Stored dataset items
★ ★ ★

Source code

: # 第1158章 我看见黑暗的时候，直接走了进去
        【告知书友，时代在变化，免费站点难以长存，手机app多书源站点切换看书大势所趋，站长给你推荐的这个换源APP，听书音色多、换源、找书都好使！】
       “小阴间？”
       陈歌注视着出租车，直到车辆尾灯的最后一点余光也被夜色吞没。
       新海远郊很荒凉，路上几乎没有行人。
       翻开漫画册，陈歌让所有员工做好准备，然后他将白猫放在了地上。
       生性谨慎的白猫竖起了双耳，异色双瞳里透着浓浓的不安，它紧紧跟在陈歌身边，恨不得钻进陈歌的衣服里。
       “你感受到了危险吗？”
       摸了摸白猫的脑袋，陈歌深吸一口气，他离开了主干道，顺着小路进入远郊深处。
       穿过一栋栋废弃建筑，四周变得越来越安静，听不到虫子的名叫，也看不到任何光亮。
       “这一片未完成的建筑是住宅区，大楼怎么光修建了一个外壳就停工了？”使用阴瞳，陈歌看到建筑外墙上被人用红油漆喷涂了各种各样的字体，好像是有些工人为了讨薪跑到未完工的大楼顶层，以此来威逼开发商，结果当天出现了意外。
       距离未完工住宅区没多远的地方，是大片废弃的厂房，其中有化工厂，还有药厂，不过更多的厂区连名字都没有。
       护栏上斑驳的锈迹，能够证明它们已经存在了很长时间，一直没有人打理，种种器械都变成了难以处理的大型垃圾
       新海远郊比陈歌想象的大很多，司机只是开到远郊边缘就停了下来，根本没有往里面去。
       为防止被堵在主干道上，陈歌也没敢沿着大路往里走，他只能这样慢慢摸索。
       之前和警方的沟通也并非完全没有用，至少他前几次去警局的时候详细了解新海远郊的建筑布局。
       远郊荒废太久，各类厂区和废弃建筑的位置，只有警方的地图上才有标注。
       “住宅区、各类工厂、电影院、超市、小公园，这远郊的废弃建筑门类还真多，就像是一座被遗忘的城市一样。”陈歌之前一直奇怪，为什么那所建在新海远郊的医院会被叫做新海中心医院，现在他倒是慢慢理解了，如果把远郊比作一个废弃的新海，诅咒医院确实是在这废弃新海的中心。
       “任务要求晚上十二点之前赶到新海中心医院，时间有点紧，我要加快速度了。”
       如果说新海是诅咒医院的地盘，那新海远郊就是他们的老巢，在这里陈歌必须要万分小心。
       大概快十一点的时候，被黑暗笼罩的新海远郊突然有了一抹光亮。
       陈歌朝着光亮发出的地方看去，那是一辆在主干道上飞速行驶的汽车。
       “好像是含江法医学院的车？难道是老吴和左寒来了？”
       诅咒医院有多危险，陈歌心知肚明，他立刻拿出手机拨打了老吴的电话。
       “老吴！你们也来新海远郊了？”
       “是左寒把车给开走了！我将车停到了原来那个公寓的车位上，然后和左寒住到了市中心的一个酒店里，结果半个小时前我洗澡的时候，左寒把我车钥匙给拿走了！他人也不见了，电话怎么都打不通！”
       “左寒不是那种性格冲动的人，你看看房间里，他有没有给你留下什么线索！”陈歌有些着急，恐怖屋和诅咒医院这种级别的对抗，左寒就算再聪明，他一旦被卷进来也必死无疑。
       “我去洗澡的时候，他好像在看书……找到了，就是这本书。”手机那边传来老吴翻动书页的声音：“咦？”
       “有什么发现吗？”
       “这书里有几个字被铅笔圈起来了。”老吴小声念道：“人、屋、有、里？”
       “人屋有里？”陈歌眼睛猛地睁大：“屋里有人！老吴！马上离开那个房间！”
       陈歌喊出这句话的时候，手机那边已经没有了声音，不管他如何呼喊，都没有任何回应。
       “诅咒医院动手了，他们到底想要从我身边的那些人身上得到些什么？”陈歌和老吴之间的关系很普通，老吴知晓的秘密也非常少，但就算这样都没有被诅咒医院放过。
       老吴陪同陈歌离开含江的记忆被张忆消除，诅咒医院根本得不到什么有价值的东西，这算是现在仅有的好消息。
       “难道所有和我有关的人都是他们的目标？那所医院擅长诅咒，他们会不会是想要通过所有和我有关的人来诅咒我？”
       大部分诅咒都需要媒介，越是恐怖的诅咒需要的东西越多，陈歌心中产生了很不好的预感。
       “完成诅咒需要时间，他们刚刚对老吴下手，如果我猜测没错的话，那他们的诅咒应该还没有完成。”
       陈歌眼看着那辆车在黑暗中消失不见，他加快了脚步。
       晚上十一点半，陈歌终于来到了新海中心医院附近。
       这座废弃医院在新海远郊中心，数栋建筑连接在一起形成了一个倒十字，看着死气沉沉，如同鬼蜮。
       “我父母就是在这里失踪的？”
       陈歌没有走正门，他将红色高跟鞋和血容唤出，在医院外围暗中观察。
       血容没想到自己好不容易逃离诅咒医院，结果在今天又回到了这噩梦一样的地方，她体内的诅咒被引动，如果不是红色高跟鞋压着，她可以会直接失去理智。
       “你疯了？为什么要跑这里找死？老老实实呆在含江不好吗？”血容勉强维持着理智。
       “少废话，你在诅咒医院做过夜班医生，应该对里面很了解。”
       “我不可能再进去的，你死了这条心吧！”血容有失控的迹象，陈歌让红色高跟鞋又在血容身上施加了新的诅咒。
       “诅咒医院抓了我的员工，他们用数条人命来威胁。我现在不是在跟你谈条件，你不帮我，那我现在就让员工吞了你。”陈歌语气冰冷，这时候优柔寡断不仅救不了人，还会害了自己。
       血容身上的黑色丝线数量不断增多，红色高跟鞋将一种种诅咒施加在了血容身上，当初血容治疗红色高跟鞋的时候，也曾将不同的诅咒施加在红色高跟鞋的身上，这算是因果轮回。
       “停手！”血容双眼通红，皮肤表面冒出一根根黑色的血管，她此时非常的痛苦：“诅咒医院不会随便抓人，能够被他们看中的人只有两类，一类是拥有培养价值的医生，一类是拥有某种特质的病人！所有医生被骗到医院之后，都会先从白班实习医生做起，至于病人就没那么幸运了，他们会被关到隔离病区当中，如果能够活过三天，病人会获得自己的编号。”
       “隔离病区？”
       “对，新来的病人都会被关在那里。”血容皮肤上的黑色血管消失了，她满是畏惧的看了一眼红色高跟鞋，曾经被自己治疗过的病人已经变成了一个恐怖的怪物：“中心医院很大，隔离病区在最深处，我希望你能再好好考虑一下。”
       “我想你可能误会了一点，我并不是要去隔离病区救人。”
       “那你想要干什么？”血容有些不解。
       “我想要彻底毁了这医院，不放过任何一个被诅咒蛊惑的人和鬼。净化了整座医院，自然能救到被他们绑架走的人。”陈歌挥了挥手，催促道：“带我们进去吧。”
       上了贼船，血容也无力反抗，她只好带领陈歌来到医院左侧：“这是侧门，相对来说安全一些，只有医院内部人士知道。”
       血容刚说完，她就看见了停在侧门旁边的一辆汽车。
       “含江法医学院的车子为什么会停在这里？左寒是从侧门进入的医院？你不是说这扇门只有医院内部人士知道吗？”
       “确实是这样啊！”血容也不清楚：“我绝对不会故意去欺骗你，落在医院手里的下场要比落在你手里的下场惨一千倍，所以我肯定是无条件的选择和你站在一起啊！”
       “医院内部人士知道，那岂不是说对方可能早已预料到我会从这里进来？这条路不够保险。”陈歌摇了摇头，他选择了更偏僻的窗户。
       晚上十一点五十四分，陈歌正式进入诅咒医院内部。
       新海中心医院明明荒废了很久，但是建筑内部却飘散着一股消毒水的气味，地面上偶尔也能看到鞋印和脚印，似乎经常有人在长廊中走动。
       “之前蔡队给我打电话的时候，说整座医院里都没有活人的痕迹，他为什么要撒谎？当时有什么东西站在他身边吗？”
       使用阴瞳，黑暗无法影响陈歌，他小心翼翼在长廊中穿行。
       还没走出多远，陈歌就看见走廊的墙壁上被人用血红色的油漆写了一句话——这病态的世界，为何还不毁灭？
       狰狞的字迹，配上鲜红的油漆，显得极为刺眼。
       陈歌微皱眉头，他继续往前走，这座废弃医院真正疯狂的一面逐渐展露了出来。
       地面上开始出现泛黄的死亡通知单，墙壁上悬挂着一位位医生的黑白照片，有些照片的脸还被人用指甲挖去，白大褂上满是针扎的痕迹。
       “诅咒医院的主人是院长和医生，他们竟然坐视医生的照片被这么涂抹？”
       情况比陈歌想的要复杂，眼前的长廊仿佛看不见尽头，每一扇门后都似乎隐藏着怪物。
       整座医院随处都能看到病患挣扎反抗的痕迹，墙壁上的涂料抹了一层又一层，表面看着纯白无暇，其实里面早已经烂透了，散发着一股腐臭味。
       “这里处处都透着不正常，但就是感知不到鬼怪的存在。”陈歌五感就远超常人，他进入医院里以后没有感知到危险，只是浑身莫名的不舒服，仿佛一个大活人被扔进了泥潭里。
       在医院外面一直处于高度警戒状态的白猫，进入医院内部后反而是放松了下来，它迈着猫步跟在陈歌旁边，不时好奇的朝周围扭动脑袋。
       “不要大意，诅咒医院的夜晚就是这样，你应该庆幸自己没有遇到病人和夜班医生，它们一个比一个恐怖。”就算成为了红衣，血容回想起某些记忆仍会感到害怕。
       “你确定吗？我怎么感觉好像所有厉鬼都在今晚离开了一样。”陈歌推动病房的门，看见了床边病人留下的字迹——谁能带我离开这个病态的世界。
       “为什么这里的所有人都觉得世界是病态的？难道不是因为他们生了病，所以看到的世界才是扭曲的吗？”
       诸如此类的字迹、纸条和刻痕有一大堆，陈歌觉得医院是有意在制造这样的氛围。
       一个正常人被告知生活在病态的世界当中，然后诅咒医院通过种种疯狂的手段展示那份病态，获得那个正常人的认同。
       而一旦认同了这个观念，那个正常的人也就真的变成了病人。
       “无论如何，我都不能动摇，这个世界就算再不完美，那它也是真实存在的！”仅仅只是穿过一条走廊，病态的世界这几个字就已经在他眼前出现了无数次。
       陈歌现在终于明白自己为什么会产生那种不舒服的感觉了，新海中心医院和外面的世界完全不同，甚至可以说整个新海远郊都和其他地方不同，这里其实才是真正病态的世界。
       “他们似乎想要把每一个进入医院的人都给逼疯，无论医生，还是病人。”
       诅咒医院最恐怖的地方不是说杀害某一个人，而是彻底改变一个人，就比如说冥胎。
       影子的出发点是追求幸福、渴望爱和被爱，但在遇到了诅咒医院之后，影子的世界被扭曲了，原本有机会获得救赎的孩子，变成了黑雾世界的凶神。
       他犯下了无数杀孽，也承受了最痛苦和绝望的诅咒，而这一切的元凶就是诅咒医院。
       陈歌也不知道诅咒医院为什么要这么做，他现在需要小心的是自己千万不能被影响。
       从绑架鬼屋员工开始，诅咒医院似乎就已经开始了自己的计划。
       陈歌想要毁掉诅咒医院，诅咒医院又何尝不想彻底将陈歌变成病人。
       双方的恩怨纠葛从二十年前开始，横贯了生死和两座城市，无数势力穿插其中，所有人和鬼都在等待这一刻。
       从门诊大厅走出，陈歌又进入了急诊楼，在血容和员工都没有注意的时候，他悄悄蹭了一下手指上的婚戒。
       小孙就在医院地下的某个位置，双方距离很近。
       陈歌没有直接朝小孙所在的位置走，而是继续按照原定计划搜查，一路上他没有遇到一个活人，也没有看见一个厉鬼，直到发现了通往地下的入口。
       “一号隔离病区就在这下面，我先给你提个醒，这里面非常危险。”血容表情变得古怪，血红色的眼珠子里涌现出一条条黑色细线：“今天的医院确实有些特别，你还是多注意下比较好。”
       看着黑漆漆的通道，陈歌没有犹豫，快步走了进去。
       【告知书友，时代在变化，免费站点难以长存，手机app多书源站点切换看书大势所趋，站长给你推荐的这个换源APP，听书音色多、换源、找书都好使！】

★ ★ ★

§ PROBLEM REQUIREMENTS
Of the lines above, extract only those from the line with "还没走出多远，陈歌就看见走廊" to the line with "诸如此类的字迹、纸条和刻痕有", both included, exactly as written.

§ ANSWER TO THIS EXERCISE
       还没走出多远，陈歌就看见走廊的墙壁上被人用血红色的油漆写了一句话——这病态的世界，为何还不毁灭？
       狰狞的字迹，配上鲜红的油漆，显得极为刺眼。
       陈歌微皱眉头，他继续往前走，这座废弃医院真正疯狂的一面逐渐展露了出来。
       地面上开始出现泛黄的死亡通知单，墙壁上悬挂着一位位医生的黑白照片，有些照片的脸还被人用指甲挖去，白大褂上满是针扎的痕迹。
       “诅咒医院的主人是院长和医生，他们竟然坐视医生的照片被这么涂抹？”
       情况比陈歌想的要复杂，眼前的长廊仿佛看不见尽头，每一扇门后都似乎隐藏着怪物。
       整座医院随处都能看到病患挣扎反抗的痕迹，墙壁上的涂料抹了一层又一层，表面看着纯白无暇，其实里面早已经烂透了，散发着一股腐臭味。
       “这里处处都透着不正常，但就是感知不到鬼怪的存在。”陈歌五感就远超常人，他进入医院里以后没有感知到危险，只是浑身莫名的不舒服，仿佛一个大活人被扔进了泥潭里。
       在医院外面一直处于高度警戒状态的白猫，进入医院内部后反而是放松了下来，它迈着猫步跟在陈歌旁边，不时好奇的朝周围扭动脑袋。
       “不要大意，诅咒医院的夜晚就是这样，你应该庆幸自己没有遇到病人和夜班医生，它们一个比一个恐怖。”就算成为了红衣，血容回想起某些记忆仍会感到害怕。
       “你确定吗？我怎么感觉好像所有厉鬼都在今晚离开了一样。”陈歌推动病房的门，看见了床边病人留下的字迹——谁能带我离开这个病态的世界。
       “为什么这里的所有人都觉得世界是病态的？难道不是因为他们生了病，所以看到的世界才是扭曲的吗？”
       诸如此类的字迹、纸条和刻痕有一大堆，陈歌觉得医院是有意在制造这样的氛围。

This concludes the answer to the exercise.